MATERIAL SHOWN: Begin

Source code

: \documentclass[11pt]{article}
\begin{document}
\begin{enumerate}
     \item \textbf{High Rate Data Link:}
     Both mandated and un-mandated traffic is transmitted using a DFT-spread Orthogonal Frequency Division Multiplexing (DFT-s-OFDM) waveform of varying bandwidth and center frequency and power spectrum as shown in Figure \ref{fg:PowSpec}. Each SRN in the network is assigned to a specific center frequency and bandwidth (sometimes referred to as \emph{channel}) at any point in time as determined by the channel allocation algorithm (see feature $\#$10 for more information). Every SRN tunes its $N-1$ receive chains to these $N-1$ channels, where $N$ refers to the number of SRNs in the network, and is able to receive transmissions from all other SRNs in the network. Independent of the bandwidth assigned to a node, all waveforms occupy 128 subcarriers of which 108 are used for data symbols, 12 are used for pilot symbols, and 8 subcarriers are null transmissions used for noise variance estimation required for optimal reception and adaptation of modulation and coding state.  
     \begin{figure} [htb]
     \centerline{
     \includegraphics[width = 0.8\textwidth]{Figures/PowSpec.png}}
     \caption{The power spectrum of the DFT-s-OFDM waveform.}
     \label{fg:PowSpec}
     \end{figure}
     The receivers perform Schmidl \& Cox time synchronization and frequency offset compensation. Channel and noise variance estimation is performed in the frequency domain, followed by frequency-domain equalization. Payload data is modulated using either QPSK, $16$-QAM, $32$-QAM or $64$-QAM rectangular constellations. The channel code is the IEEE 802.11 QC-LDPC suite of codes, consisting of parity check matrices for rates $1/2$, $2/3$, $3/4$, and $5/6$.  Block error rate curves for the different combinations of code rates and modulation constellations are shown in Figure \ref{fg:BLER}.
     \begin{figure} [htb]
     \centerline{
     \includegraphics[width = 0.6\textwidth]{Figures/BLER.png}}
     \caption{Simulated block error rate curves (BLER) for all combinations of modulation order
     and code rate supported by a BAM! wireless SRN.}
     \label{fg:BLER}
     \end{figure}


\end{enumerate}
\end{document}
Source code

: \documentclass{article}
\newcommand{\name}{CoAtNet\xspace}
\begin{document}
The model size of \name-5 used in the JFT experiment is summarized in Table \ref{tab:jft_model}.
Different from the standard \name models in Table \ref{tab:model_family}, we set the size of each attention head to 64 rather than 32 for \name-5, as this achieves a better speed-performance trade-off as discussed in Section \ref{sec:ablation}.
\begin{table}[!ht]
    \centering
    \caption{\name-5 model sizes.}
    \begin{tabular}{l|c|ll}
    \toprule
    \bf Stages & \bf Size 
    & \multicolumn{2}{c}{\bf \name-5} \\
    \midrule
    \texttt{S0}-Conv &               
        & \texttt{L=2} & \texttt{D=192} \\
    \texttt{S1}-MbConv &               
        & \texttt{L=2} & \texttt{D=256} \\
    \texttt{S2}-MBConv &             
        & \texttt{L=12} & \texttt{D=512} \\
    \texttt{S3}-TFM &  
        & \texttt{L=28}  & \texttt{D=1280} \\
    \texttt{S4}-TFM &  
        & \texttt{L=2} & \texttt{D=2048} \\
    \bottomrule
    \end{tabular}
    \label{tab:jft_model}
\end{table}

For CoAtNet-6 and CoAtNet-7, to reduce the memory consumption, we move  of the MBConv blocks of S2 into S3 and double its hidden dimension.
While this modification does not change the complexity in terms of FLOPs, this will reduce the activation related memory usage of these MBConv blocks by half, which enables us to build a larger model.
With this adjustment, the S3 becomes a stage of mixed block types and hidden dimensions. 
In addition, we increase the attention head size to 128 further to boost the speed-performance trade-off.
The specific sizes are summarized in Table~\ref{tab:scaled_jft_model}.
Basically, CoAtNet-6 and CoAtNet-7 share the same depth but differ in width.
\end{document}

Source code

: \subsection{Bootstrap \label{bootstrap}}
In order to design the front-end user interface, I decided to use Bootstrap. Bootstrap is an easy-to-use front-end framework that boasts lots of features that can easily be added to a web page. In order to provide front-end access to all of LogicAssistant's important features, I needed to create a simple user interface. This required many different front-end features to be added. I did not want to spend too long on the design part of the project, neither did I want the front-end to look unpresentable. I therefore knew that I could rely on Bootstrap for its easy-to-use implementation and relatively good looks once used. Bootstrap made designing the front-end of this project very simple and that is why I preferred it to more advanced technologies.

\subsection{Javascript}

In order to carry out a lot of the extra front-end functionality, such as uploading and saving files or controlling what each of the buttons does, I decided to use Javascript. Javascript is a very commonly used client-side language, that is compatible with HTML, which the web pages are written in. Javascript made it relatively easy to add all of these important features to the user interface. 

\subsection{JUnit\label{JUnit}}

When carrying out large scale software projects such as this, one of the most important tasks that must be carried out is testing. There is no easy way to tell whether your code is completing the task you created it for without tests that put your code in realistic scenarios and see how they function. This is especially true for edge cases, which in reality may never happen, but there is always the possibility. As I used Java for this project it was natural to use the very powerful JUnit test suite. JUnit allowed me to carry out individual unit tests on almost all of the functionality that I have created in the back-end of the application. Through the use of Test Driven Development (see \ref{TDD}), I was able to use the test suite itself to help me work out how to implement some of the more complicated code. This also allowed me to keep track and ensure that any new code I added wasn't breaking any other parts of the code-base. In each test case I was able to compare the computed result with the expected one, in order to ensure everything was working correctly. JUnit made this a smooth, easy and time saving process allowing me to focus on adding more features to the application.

MATERIAL SHOWN: End

• TASK REQUIREMENTS: From the entries, report each line that includes the word "head".

• EXERCISE RESPONSE:
Different from the standard \name models in Table \ref{tab:model_family}, we set the size of each attention head to 64 rather than 32 for \name-5, as this achieves a better speed-performance trade-off as discussed in Section \ref{sec:ablation}.
In addition, we increase the attention head size to 128 further to boost the speed-performance trade-off.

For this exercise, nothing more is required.